WORK TO COMPLETE: Scan the entries for the word "Positive" and return every line that has it.

-*-*-

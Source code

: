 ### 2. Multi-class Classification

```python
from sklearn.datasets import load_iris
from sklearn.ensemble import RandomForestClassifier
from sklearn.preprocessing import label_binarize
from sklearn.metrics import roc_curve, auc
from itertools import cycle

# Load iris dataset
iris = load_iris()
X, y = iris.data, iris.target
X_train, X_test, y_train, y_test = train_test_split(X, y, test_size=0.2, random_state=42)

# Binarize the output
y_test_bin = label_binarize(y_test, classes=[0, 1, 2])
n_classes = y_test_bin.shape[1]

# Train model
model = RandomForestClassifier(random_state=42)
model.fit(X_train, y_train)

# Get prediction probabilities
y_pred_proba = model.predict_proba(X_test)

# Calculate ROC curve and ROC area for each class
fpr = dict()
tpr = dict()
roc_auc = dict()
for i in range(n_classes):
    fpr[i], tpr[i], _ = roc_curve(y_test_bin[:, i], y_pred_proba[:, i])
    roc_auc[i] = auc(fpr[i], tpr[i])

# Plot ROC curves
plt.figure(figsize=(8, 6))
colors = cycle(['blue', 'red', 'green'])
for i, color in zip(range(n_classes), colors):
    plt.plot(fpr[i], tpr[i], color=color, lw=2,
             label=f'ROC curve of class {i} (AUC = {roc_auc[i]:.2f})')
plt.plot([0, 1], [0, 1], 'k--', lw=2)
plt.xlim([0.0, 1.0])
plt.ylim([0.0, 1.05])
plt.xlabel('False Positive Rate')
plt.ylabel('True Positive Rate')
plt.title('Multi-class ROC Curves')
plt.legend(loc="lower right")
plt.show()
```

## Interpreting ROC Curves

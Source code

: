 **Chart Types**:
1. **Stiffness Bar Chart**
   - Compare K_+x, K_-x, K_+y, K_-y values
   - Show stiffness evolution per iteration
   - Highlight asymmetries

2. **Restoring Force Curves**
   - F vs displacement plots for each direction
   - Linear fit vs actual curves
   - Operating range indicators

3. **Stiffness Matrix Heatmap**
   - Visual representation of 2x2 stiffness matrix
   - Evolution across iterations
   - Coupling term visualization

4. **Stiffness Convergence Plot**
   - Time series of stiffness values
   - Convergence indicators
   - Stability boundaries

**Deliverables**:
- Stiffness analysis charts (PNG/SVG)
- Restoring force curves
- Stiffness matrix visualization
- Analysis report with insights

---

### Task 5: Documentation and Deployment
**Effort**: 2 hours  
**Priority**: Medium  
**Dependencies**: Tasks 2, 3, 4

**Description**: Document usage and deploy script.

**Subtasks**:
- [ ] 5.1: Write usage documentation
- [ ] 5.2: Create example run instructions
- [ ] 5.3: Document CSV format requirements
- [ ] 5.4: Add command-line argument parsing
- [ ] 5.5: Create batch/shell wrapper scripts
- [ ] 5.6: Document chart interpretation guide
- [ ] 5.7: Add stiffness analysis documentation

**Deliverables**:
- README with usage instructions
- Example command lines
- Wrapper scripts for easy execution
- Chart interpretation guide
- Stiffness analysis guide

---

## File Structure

-*-*-

ANSWER SPACE:
plt.xlabel('False Positive Rate')
plt.ylabel('True Positive Rate')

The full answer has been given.